**Problem to solve:** Scan the data below for the string "rumoured". Copy every line where it appears.

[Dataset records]
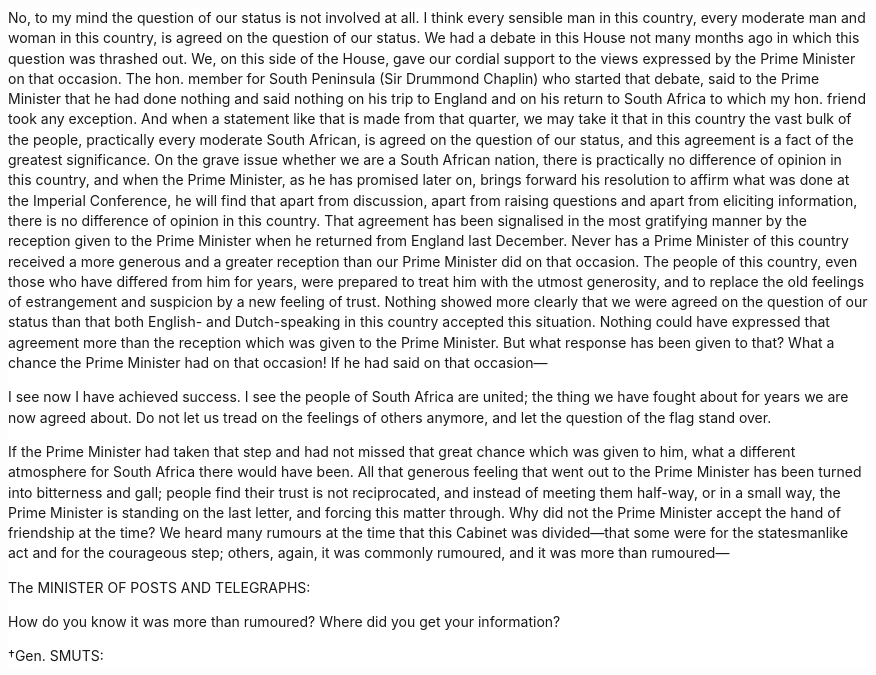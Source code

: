 <p>No, to my mind the question of our status is not involved at all. I think every sensible man in this country, every moderate man and woman in this country, is agreed on the question of our status. We had a debate in this House not many months ago in which this question was thrashed out. We, on this side of the House, gave our cordial support to the views expressed by the Prime Minister on that occasion. The hon. member for South Peninsula (Sir Drummond Chaplin) who started that debate, said to the Prime Minister that he had done nothing and said nothing on his trip to England and on his return to South Africa to which my hon. friend took any exception. And when a statement like that is made from that quarter, we may take it that in this country the vast bulk of the people, practically every moderate South African, is agreed on the question of our status, and this agreement is a fact of the greatest significance. On the grave issue whether we are a South African nation, there is practically no difference of opinion in this country, and when the Prime Minister, as he has promised later on, brings forward his resolution to affirm what was done at the Imperial Conference, he will find that apart from discussion, apart from raising questions and apart from eliciting information, there is no difference of opinion in this country. That agreement has been signalised in the most gratifying manner by the reception given to the Prime Minister when he returned from England last December. Never has a Prime Minister of this country received a more generous and a greater reception than our Prime Minister did on that occasion. The people of this country, even those who have differed from him for years, were prepared to treat him with the utmost generosity, and to replace the old feelings of estrangement and suspicion by a new feeling of trust. Nothing showed more clearly that we were agreed on the question of our status than that both English- and Dutch-speaking in this country accepted this situation. Nothing could have expressed that agreement more than the reception which was given to the Prime Minister. But what response has been given to that? What a chance the Prime Minister had on that occasion! If he had said on that occasion&#x2014;</p>

<block name="quote">I see now I have achieved success. I see the people of South Africa are united; the thing we have fought about for years we are now agreed about. Do not let us tread on the feelings of others anymore, and let the question of the flag stand over.</block>

<p>If the Prime Minister had taken that step and had not missed that great chance which <span class="col_3637-3638" refersTo="page_0479"/>was given to him, what a different atmosphere for South Africa there would have been. All that generous feeling that went out to the Prime Minister has been turned into bitterness and gall; people find their trust is not reciprocated, and instead of meeting them half-way, or in a small way, the Prime Minister is standing on the last letter, and forcing this matter through. Why did not the Prime Minister accept the hand of friendship at the time? We heard many rumours at the time that this Cabinet was divided&#x2014;that some were for the statesmanlike act and for the courageous step; others, again, it was commonly rumoured, and it was more than rumoured&#x2014;</p>

</speech>

<speech by="#minister_of_posts_and_telegraphs">

<from>The <person refersTo="hansard_za">MINISTER OF POSTS AND TELEGRAPHS</person>:</from>

<p>How do you know it was more than rumoured? Where did you get your information?</p>

</speech>

<speech by="#smuts">

<from>&#x2020;Gen. <person refersTo="hansard_za">SMUTS</person>:</from>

**Task result:**
<p>If the Prime Minister had taken that step and had not missed that great chance which <span class="col_3637-3638" refersTo="page_0479"/>was given to him, what a different atmosphere for South Africa there would have been. All that generous feeling that went out to the Prime Minister has been turned into bitterness and gall; people find their trust is not reciprocated, and instead of meeting them half-way, or in a small way, the Prime Minister is standing on the last letter, and forcing this matter through. Why did not the Prime Minister accept the hand of friendship at the time? We heard many rumours at the time that this Cabinet was divided&#x2014;that some were for the statesmanlike act and for the courageous step; others, again, it was commonly rumoured, and it was more than rumoured&#x2014;</p>
<p>How do you know it was more than rumoured? Where did you get your information?</p>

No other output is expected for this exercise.